● Aim of the exercise
Your answer must be a word-for-word copy of the listing, with all pictures excluded.

§

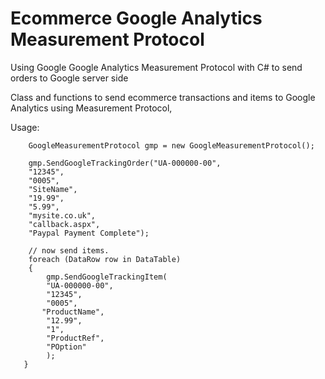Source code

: # Ecommerce Google Analytics Measurement Protocol
Using Google  Google Analytics Measurement Protocol with C# to send orders to Google server side

Class and functions to send ecommerce transactions and items to Google Analytics using  Measurement Protocol,

Usage:
 
		GoogleMeasurementProtocol gmp = new GoogleMeasurementProtocol();

        gmp.SendGoogleTrackingOrder("UA-000000-00", 
        "12345", 
        "0005", 
        "SiteName", 
        "19.99", 
        "5.99", 
        "mysite.co.uk",
        "callback.aspx", 
        "Paypal Payment Complete");
            
        // now send items.
        foreach (DataRow row in DataTable)
        {
            gmp.SendGoogleTrackingItem(
            "UA-000000-00", 
            "12345", 
            "0005", 
           "ProductName", 
            "12.99", 
            "1", 
            "ProductRef", 
            "POption"
            );
       }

§

● Answer to the exercise
Source code

: # Ecommerce Google Analytics Measurement Protocol
Using Google  Google Analytics Measurement Protocol with C# to send orders to Google server side

Class and functions to send ecommerce transactions and items to Google Analytics using  Measurement Protocol,

Usage:
 
		GoogleMeasurementProtocol gmp = new GoogleMeasurementProtocol();

        gmp.SendGoogleTrackingOrder("UA-000000-00", 
        "12345", 
        "0005", 
        "SiteName", 
        "19.99", 
        "5.99", 
        "mysite.co.uk",
        "callback.aspx", 
        "Paypal Payment Complete");
            
        // now send items.
        foreach (DataRow row in DataTable)
        {
            gmp.SendGoogleTrackingItem(
            "UA-000000-00", 
            "12345", 
            "0005", 
           "ProductName", 
            "12.99", 
            "1", 
            "ProductRef", 
            "POption"
            );
       }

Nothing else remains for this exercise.